Apple has been researching AirPods user authentication technology that promises to verify your identity by checking the shape of your ear canal.

Apple's patent drawing for the AirPods user authentication patent titled “User Identification Using Headphones”
Image credit: USPTO
  • AirPods user authentication could identify whether the owner is using the earbuds
  • The technology could tailor features or block personal information like iMessages
  • AirPods would play and receive ultrasonic sounds to check the shape of your ear canal

Apple is exploring user authentication via AirPods

As first spotted by Patently Apple, the solution is described in detail in Apple’s patent application filed with the United States Patent and Trademark Office. Titled “User Identification Using Headphones,” the filing describes potential privacy issues due to AirPods being unable to identify who’s wearing them.

This means, Apple goes on to explain, that anyone could place your AirPods in their ear and ask Siri to access your personal information, like reading your texts, asking about your relatives and so forth. They don’t even have to invoke Siri—the personal assistant may release personal information by reading incoming notifications.

Upon receipt of a message at the mobile device, such as an instant message, an audible representation of the message may be provided to the user via the headphones. However, conventional systems do not address whether the user wearing the headphones is authorized to interact with personal features of the device, such as receiving messages from the device.

Other signals could help determine a “similarity score” to verify a user’s identity.

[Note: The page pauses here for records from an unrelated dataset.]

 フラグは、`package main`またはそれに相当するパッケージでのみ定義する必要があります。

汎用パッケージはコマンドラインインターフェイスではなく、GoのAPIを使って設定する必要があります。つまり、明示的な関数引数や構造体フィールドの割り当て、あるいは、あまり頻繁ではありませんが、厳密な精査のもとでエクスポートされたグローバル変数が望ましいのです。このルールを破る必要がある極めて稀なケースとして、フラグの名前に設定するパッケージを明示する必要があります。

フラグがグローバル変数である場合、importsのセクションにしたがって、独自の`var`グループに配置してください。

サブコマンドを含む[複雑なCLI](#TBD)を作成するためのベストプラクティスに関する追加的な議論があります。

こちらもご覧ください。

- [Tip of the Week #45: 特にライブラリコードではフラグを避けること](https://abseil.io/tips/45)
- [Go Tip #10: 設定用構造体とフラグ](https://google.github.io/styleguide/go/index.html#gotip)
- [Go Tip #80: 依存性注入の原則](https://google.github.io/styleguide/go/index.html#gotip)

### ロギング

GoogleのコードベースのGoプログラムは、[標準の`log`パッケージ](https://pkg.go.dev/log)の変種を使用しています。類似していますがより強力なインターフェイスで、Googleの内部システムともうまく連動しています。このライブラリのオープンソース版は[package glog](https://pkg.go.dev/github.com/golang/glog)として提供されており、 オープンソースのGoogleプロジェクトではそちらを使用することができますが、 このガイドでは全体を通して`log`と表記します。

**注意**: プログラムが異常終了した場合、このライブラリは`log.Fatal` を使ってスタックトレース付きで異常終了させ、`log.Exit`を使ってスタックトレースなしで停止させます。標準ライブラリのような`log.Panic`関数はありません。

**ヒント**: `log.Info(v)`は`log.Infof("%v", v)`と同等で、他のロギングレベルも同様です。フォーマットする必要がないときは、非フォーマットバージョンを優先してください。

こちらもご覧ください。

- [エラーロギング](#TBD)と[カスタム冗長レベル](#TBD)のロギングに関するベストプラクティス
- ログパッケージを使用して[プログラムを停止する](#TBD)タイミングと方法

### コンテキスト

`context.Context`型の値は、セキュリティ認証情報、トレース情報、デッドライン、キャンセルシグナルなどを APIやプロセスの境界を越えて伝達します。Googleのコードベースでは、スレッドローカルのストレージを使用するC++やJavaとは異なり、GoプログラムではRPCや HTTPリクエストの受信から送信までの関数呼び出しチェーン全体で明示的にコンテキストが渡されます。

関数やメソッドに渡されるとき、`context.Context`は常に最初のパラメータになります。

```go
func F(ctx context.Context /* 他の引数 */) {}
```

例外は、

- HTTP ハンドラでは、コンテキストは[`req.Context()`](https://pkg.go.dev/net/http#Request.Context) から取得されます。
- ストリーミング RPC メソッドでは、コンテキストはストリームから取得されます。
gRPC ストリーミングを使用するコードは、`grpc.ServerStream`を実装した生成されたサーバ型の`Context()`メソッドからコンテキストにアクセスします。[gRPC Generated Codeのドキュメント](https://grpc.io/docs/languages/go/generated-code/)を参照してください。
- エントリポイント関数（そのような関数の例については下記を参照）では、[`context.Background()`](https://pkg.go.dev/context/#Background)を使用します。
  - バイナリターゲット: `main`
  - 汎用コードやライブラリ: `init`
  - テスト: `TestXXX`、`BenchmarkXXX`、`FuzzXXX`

Using onboard motion sensors in iPhone and Apple Watch, for example, the system could determine whether the movements of a user’s earbuds, phone and watch correspond to each other. Your iPhone could also play an ultrasonic sound for your AirPods to pick, indicating the devices are close together and that the owner is most likely using them. Read: Check out these great tips for how to increase AirPods battery life

The patent application credits engineers Jun Gong and Gierad Laput as its inventors.

Great, when is Apple releasing such AirPods?

Just because Apple has filed a patent application doesn’t mean it’s determined to bring a particular idea to market. Quite the contrary—Apple, along with many other technology companies, often files these patent applications as a defensive strategy. Sometimes, however, certain patents may end up seeing the light of day, becoming an outward-facing feature or an enabling technology for another feature.